Filter the entries and keep only the lines where the string "simulate" appears.

*** Data for processing ***

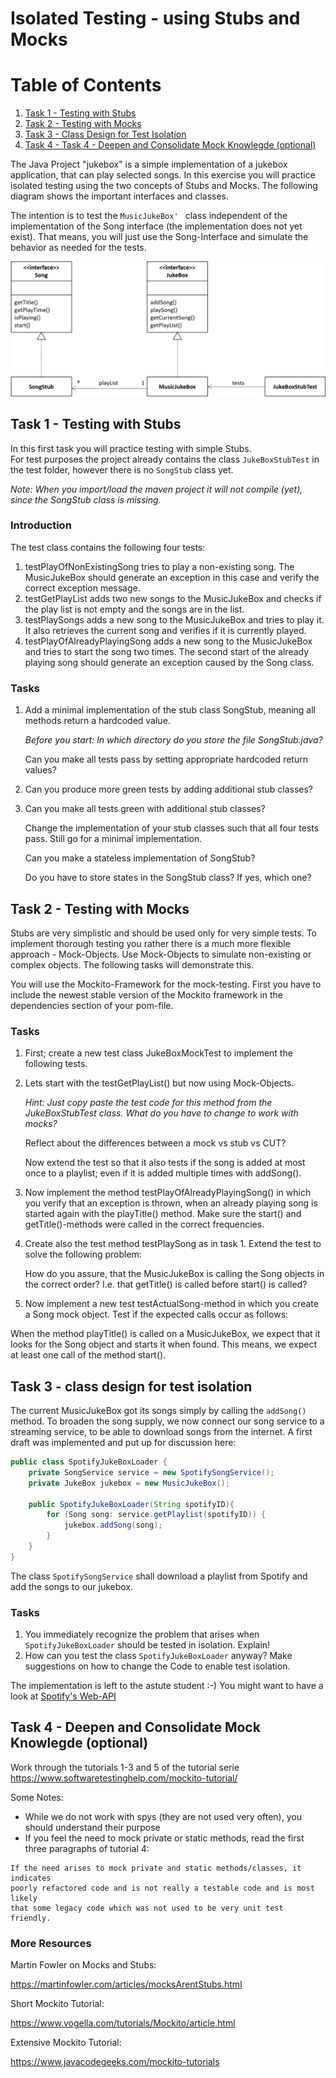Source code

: # Isolated Testing - using Stubs and Mocks

# Table of Contents
1. [Task 1 - Testing with Stubs](#task1)
2. [Task 2 - Testing with Mocks](#task2)
3. [Task 3 - Class Design for Test Isolation](#task3)
4. [Task 4 - Task 4 - Deepen and Consolidate Mock Knowlegde (optional)](#task4)


The Java Project "jukebox" is a simple implementation of a jukebox application, that can play selected songs. In this exercise you will practice isolated testing using the two concepts of Stubs and Mocks. The following diagram shows the important interfaces and classes.

The intention is to test the `MusicJukeBox' ` class independent of the implementation of the Song interface (the implementation does not yet exist). That means, you will just use the Song-Interface and simulate the behavior as needed for the tests.   

![Class Diagram for Stubbing](./doc/stub-diagram.png)

## Task 1 - Testing with Stubs <a name="task1"></a>

In this first task you will practice testing with simple Stubs.  
For test purposes the project already contains the class `JukeBoxStubTest` in the test folder, however there is no `SongStub` class yet. 

*Note: When you import/load the maven project it will not compile (yet), since the SongStub class is missing.*

### Introduction

The test class contains the following four tests:
1.	testPlayOfNonExistingSong tries to play a non-existing song. The MusicJukeBox should generate an exception in this case and verify the correct exception message.
2.	testGetPlayList adds two new songs to the MusicJukeBox and checks if the play list is not empty and the songs are in the list.
3.	testPlaySongs adds a new song to the MusicJukeBox and tries to play it. It also retrieves the current song and verifies if it is currently played.
4.	testPlayOfAlreadyPlayingSong adds a new song to the MusicJukeBox and tries to start the song two times. The second start of the already playing song should generate an exception caused by the Song class.

### Tasks

1. Add a minimal implementation of the stub class SongStub, meaning all methods return a hardcoded value. 

   *Before you start: In which directory do you store the file SongStub.java?*

   Can you make all tests pass by setting appropriate hardcoded return values?

2. Can you produce more green tests by adding additional stub classes?
 
3. Can you make all tests green with additional stub classes?

   Change the implementation of your stub classes such that all four tests pass. Still go for a minimal implementation. 
   
   Can you make a stateless implementation of SongStub?
   
   Do you have to store states in the SongStub class? If yes, which one? 


## Task 2 - Testing with Mocks<a name="task2"></a>

Stubs are very simplistic and should be used only for very simple tests. To implement thorough testing you rather there is a much more flexible approach - Mock-Objects.
Use Mock-Objects to simulate non-existing or complex objects. The following tasks will  demonstrate this.

You will use the Mockito-Framework for the mock-testing. First you have to include the newest stable version of the Mockito framework in the dependencies section of your pom-file. 

### Tasks

1. First; create a new test class JukeBoxMockTest to implement the following tests.
2. Lets start with the testGetPlayList() but now using Mock-Objects. 

   *Hint: Just copy paste the test code for this method from the JukeBoxStubTest class. What do you have to change to work with mocks?*
   
   Reflect about the differences between a mock vs stub vs CUT?
   
   Now extend the test so that it also tests if the song is added at most once to a playlist; even if it is added multiple times with addSong().
3. Now implement the method testPlayOfAlreadyPlayingSong() in which you verify that an exception is thrown, when an already playing song is started again with the playTitle() method. 
   Make sure the start() and getTitle()-methods were called in the correct frequencies. 
   
4. Create also the test method testPlaySong as in task 1. 
   Extend the test to solve the following problem: 
   
   How do you assure, that the MusicJukeBox is calling the Song objects in the correct order? I.e. that getTitle() is called before start() is called? 
5. Now implement a new test testActualSong-method in which you create a Song mock object. Test if the expected calls occur as follows:

When the method playTitle() is called on a MusicJukeBox, we expect that it looks for the Song object and starts it when found. This means, we expect at least one call of the method start().

## Task 3 - class design for test isolation<a name="task3"></a>

The current MusicJukeBox got its songs simply by calling the `addSong()` method. To broaden the song supply, we now connect our song service to a streaming service, to be able to download songs from the internet. A first draft was implemented and put up for discussion here: 

```java
public class SpotifyJukeBoxLoader {
    private SongService service = new SpotifySongService();
    private JukeBox jukebox = new MusicJukeBox();
    
    public SpotifyJukeBoxLoader(String spotifyID){
        for (Song song: service.getPlaylist(spotifyID)) {
            jukebox.addSong(song);
        }
    }
}
```

The class `SpotifySongService` shall download a playlist from Spotify and add the songs to our jukebox.

### Tasks
1. You immediately recognize the problem that arises when `SpotifyJukeBoxLoader` should be tested in isolation. Explain!
2. How can you test the class `SpotifyJukeBoxLoader` anyway? Make suggestions on how to change the Code to enable test isolation.

The implementation is left to the astute student :-)
You might want to have a look at [Spotify's Web-API](https://developer.spotify.com/documentation/web-api/)

##  Task 4 - Deepen and Consolidate Mock Knowlegde  (optional)<a name="task4"></a>
Work through the tutorials 1-3 and 5 of the tutorial serie https://www.softwaretestinghelp.com/mockito-tutorial/  

Some Notes:
- While we do not work with spys (they are not used very often), you should understand their purpose
- If you feel the need to mock private or static methods, read the first three paragraphs of tutorial 4: 

```
If the need arises to mock private and static methods/classes, it indicates 
poorly refactored code and is not really a testable code and is most likely 
that some legacy code which was not used to be very unit test friendly.
```


### More Resources

Martin Fowler on Mocks and Stubs:

https://martinfowler.com/articles/mocksArentStubs.html

Short Mockito Tutorial: 

https://www.vogella.com/tutorials/Mockito/article.html

Extensive Mockito Tutorial:

https://www.javacodegeeks.com/mockito-tutorials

*** End of Data for processing ***

## Answer to this task
The intention is to test the `MusicJukeBox' ` class independent of the implementation of the Song interface (the implementation does not yet exist). That means, you will just use the Song-Interface and simulate the behavior as needed for the tests.   
Use Mock-Objects to simulate non-existing or complex objects. The following tasks will  demonstrate this.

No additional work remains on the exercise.